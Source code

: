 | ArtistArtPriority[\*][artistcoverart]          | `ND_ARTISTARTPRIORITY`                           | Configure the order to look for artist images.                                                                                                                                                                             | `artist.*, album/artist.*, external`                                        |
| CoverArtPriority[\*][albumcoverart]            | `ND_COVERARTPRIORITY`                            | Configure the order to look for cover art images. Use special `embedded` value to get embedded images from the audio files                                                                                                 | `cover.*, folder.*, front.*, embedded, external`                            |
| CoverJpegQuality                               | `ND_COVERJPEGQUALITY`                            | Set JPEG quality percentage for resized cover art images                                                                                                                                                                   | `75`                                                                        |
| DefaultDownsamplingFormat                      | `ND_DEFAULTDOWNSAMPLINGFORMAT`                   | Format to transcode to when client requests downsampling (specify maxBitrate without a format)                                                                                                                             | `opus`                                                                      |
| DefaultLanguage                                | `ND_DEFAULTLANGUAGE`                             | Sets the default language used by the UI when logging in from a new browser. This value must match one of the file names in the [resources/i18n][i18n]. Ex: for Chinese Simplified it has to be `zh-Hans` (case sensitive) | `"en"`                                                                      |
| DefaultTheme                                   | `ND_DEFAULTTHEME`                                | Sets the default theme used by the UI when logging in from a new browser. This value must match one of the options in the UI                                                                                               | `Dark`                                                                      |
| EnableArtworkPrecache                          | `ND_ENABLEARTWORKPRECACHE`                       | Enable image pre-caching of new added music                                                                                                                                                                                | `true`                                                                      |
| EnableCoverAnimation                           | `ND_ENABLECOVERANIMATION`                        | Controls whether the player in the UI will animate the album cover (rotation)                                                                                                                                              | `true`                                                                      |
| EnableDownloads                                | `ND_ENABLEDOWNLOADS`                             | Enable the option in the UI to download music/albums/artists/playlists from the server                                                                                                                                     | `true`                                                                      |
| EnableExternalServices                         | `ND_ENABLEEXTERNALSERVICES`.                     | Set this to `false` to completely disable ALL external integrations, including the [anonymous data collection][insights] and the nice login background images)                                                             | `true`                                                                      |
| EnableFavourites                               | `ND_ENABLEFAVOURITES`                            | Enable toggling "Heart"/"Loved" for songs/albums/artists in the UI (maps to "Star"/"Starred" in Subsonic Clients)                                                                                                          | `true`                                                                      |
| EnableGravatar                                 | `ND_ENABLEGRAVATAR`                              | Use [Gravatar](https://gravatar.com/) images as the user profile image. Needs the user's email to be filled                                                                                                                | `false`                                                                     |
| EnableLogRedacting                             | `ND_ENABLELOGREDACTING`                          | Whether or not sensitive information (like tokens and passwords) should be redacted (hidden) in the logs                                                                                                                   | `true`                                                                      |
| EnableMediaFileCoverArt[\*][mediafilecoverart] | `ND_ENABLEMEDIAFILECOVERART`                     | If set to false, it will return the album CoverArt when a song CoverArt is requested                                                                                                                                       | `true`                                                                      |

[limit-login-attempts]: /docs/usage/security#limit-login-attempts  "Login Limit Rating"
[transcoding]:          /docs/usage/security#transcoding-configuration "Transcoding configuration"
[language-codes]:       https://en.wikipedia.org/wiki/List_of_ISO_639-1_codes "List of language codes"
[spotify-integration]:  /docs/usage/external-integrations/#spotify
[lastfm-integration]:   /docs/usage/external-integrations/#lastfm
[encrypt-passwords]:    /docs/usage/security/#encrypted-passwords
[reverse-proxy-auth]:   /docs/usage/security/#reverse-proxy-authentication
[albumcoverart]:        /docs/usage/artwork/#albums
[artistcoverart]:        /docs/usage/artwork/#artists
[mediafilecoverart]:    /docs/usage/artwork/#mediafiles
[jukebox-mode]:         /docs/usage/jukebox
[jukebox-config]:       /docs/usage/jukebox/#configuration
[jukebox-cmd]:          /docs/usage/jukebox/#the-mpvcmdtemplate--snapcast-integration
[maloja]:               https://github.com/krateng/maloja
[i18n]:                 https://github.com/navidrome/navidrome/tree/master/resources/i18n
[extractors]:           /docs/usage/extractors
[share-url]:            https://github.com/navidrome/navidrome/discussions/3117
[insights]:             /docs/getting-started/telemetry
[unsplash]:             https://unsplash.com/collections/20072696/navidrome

▸ **ABOUT THIS TASK**: Copy out the full set of entries without altering anything.

▸ **EXERCISE RESULT**:
Source code

: | ArtistArtPriority[\*][artistcoverart]          | `ND_ARTISTARTPRIORITY`                           | Configure the order to look for artist images.                                                                                                                                                                             | `artist.*, album/artist.*, external`                                        |
| CoverArtPriority[\*][albumcoverart]            | `ND_COVERARTPRIORITY`                            | Configure the order to look for cover art images. Use special `embedded` value to get embedded images from the audio files                                                                                                 | `cover.*, folder.*, front.*, embedded, external`                            |
| CoverJpegQuality                               | `ND_COVERJPEGQUALITY`                            | Set JPEG quality percentage for resized cover art images                                                                                                                                                                   | `75`                                                                        |
| DefaultDownsamplingFormat                      | `ND_DEFAULTDOWNSAMPLINGFORMAT`                   | Format to transcode to when client requests downsampling (specify maxBitrate without a format)                                                                                                                             | `opus`                                                                      |
| DefaultLanguage                                | `ND_DEFAULTLANGUAGE`                             | Sets the default language used by the UI when logging in from a new browser. This value must match one of the file names in the [resources/i18n][i18n]. Ex: for Chinese Simplified it has to be `zh-Hans` (case sensitive) | `"en"`                                                                      |
| DefaultTheme                                   | `ND_DEFAULTTHEME`                                | Sets the default theme used by the UI when logging in from a new browser. This value must match one of the options in the UI                                                                                               | `Dark`                                                                      |
| EnableArtworkPrecache                          | `ND_ENABLEARTWORKPRECACHE`                       | Enable image pre-caching of new added music                                                                                                                                                                                | `true`                                                                      |
| EnableCoverAnimation                           | `ND_ENABLECOVERANIMATION`                        | Controls whether the player in the UI will animate the album cover (rotation)                                                                                                                                              | `true`                                                                      |
| EnableDownloads                                | `ND_ENABLEDOWNLOADS`                             | Enable the option in the UI to download music/albums/artists/playlists from the server                                                                                                                                     | `true`                                                                      |
| EnableExternalServices                         | `ND_ENABLEEXTERNALSERVICES`.                     | Set this to `false` to completely disable ALL external integrations, including the [anonymous data collection][insights] and the nice login background images)                                                             | `true`                                                                      |
| EnableFavourites                               | `ND_ENABLEFAVOURITES`                            | Enable toggling "Heart"/"Loved" for songs/albums/artists in the UI (maps to "Star"/"Starred" in Subsonic Clients)                                                                                                          | `true`                                                                      |
| EnableGravatar                                 | `ND_ENABLEGRAVATAR`                              | Use [Gravatar](https://gravatar.com/) images as the user profile image. Needs the user's email to be filled                                                                                                                | `false`                                                                     |
| EnableLogRedacting                             | `ND_ENABLELOGREDACTING`                          | Whether or not sensitive information (like tokens and passwords) should be redacted (hidden) in the logs                                                                                                                   | `true`                                                                      |
| EnableMediaFileCoverArt[\*][mediafilecoverart] | `ND_ENABLEMEDIAFILECOVERART`                     | If set to false, it will return the album CoverArt when a song CoverArt is requested                                                                                                                                       | `true`                                                                      |

[limit-login-attempts]: /docs/usage/security#limit-login-attempts  "Login Limit Rating"
[transcoding]:          /docs/usage/security#transcoding-configuration "Transcoding configuration"
[language-codes]:       https://en.wikipedia.org/wiki/List_of_ISO_639-1_codes "List of language codes"
[spotify-integration]:  /docs/usage/external-integrations/#spotify
[lastfm-integration]:   /docs/usage/external-integrations/#lastfm
[encrypt-passwords]:    /docs/usage/security/#encrypted-passwords
[reverse-proxy-auth]:   /docs/usage/security/#reverse-proxy-authentication
[albumcoverart]:        /docs/usage/artwork/#albums
[artistcoverart]:        /docs/usage/artwork/#artists
[mediafilecoverart]:    /docs/usage/artwork/#mediafiles
[jukebox-mode]:         /docs/usage/jukebox
[jukebox-config]:       /docs/usage/jukebox/#configuration
[jukebox-cmd]:          /docs/usage/jukebox/#the-mpvcmdtemplate--snapcast-integration
[maloja]:               https://github.com/krateng/maloja
[i18n]:                 https://github.com/navidrome/navidrome/tree/master/resources/i18n
[extractors]:           /docs/usage/extractors
[share-url]:            https://github.com/navidrome/navidrome/discussions/3117
[insights]:             /docs/getting-started/telemetry
[unsplash]:             https://unsplash.com/collections/20072696/navidrome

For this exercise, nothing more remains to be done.